#### Supplied data
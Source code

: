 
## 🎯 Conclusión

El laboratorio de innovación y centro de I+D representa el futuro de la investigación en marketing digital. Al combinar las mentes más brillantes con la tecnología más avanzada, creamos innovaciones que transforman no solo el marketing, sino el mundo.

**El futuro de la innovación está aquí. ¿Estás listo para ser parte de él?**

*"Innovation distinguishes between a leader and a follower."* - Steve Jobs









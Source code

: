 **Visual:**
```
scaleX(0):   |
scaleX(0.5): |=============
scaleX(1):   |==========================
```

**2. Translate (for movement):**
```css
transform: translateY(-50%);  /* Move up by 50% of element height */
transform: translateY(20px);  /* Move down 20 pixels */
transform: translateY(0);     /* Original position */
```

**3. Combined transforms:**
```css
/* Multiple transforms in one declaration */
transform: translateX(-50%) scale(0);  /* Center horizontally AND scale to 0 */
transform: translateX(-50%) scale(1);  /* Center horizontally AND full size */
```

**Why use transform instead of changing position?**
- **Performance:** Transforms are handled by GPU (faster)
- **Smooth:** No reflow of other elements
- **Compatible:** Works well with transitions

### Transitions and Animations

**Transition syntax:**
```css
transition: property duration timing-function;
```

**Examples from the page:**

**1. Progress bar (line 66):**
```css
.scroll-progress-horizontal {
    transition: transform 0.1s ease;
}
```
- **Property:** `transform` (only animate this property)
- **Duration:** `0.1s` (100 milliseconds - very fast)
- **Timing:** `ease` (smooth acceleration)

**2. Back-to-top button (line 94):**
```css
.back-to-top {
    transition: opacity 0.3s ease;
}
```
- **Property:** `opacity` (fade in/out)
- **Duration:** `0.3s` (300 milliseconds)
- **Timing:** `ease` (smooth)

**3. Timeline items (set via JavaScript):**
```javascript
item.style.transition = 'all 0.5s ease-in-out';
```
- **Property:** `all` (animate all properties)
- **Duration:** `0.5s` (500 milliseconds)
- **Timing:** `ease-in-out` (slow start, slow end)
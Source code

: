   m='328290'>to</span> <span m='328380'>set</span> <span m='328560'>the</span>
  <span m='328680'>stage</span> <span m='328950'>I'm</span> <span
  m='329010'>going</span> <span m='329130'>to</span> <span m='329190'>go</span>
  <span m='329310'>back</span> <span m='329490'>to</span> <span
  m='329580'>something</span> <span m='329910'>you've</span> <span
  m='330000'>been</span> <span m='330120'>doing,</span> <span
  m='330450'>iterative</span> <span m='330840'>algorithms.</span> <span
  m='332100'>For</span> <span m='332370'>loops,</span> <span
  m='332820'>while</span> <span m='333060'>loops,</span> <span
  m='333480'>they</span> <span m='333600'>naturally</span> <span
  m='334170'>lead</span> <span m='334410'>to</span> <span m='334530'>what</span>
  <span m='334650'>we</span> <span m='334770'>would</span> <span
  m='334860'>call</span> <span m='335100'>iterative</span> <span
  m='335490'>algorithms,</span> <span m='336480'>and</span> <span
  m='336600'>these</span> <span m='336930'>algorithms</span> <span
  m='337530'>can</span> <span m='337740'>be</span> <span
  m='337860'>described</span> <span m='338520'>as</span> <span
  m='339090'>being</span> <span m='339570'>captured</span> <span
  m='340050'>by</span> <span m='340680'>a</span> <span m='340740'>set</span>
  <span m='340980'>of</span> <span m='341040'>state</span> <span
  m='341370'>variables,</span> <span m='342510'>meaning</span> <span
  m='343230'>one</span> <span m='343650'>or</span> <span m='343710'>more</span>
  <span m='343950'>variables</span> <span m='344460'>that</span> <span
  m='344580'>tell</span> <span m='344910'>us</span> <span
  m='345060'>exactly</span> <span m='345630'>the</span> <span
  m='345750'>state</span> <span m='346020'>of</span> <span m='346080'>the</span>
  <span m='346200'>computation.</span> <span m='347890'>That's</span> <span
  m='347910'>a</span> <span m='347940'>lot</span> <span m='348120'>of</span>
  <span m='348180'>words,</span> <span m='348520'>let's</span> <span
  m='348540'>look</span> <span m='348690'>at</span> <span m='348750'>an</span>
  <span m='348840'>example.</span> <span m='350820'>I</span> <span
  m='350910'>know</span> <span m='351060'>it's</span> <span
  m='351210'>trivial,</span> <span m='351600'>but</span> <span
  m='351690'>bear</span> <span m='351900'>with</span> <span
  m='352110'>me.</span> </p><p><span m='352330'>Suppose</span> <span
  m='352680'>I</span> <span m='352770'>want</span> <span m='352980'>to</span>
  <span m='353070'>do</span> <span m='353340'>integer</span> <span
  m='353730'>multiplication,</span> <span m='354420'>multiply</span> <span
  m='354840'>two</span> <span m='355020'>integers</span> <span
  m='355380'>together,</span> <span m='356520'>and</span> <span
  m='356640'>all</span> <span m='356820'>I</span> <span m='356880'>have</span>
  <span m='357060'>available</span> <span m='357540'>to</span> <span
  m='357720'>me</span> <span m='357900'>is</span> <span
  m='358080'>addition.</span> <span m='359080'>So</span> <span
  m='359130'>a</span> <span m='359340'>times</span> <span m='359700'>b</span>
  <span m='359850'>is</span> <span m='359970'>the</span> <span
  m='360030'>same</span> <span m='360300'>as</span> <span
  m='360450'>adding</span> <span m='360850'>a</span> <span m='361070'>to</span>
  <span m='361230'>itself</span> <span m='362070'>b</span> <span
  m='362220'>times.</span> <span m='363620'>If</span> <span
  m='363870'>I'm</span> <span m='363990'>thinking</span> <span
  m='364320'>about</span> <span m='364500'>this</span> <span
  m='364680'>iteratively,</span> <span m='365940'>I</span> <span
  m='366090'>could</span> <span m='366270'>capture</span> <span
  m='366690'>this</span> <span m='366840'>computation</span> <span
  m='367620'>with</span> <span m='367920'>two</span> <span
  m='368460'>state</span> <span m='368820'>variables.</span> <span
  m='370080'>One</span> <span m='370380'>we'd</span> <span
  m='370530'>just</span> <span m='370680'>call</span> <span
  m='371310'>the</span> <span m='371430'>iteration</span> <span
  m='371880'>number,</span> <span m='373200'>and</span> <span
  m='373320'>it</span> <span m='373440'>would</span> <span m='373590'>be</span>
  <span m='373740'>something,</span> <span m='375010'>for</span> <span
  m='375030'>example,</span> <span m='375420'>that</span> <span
########
Your answer should consist only of the lines above between the line holding "m='355380'>together,</span> <span m='356520'>and</span>" and the line holding "m='370080'>One</span> <span m='370380'>we'd</span>", inclusive, each transcribed exactly.

Task output:
  m='355380'>together,</span> <span m='356520'>and</span> <span
  m='356640'>all</span> <span m='356820'>I</span> <span m='356880'>have</span>
  <span m='357060'>available</span> <span m='357540'>to</span> <span
  m='357720'>me</span> <span m='357900'>is</span> <span
  m='358080'>addition.</span> <span m='359080'>So</span> <span
  m='359130'>a</span> <span m='359340'>times</span> <span m='359700'>b</span>
  <span m='359850'>is</span> <span m='359970'>the</span> <span
  m='360030'>same</span> <span m='360300'>as</span> <span
  m='360450'>adding</span> <span m='360850'>a</span> <span m='361070'>to</span>
  <span m='361230'>itself</span> <span m='362070'>b</span> <span
  m='362220'>times.</span> <span m='363620'>If</span> <span
  m='363870'>I'm</span> <span m='363990'>thinking</span> <span
  m='364320'>about</span> <span m='364500'>this</span> <span
  m='364680'>iteratively,</span> <span m='365940'>I</span> <span
  m='366090'>could</span> <span m='366270'>capture</span> <span
  m='366690'>this</span> <span m='366840'>computation</span> <span
  m='367620'>with</span> <span m='367920'>two</span> <span
  m='368460'>state</span> <span m='368820'>variables.</span> <span
  m='370080'>One</span> <span m='370380'>we'd</span> <span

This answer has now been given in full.